===== DATA UNDER STUDY =====
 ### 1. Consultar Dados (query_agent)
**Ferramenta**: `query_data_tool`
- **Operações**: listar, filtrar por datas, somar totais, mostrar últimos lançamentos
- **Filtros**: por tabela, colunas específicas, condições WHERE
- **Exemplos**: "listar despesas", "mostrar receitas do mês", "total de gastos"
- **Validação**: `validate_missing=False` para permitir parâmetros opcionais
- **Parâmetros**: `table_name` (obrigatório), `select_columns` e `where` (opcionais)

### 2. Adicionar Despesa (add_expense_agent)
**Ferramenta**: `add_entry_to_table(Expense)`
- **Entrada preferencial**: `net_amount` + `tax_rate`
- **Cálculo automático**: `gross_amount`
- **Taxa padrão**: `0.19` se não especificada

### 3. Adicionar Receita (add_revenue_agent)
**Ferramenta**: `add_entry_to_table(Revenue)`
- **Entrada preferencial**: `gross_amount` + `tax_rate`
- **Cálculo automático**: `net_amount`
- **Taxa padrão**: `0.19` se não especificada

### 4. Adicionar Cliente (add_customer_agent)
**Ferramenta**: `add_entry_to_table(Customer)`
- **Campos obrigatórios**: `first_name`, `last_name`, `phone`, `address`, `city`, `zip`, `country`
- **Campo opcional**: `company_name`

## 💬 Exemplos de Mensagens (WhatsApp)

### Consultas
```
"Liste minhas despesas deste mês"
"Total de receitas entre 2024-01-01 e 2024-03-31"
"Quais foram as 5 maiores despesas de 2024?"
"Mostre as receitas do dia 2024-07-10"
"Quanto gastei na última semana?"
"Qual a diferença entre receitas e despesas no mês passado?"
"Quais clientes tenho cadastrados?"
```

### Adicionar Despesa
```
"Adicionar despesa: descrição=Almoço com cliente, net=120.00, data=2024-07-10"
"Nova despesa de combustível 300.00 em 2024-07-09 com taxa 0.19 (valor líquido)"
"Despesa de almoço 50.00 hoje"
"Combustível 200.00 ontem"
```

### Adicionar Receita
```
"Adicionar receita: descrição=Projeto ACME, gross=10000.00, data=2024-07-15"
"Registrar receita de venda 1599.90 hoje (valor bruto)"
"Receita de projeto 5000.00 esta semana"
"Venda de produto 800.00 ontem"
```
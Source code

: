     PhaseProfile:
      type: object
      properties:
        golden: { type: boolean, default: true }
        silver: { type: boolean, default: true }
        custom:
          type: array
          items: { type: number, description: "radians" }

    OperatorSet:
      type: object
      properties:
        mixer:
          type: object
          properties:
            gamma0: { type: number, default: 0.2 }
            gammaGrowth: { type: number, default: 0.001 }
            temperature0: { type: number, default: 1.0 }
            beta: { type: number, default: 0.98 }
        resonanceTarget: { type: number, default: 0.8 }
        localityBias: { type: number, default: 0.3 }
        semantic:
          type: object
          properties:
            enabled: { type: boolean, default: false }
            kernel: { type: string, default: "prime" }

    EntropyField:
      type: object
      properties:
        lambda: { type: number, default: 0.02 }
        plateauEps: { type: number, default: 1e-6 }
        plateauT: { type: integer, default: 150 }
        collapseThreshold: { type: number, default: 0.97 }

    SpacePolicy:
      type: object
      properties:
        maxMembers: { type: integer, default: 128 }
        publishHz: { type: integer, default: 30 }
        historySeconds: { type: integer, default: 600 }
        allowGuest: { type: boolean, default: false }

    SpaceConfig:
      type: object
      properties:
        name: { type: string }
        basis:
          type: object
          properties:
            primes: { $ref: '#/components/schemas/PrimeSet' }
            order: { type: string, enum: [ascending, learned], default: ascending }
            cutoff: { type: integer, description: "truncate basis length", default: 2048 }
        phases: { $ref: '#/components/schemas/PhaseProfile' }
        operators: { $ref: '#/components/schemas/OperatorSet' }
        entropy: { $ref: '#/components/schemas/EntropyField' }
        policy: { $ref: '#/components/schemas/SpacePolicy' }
=====
DESCRIPTION OF THE TASK = Only the lines from the start of the listing through the line with "- **Filtros**: por" should be repeated, each exactly as it stands.

WRITTEN REPLY =
 ### 1. Consultar Dados (query_agent)
**Ferramenta**: `query_data_tool`
- **Operações**: listar, filtrar por datas, somar totais, mostrar últimos lançamentos
- **Filtros**: por tabela, colunas específicas, condições WHERE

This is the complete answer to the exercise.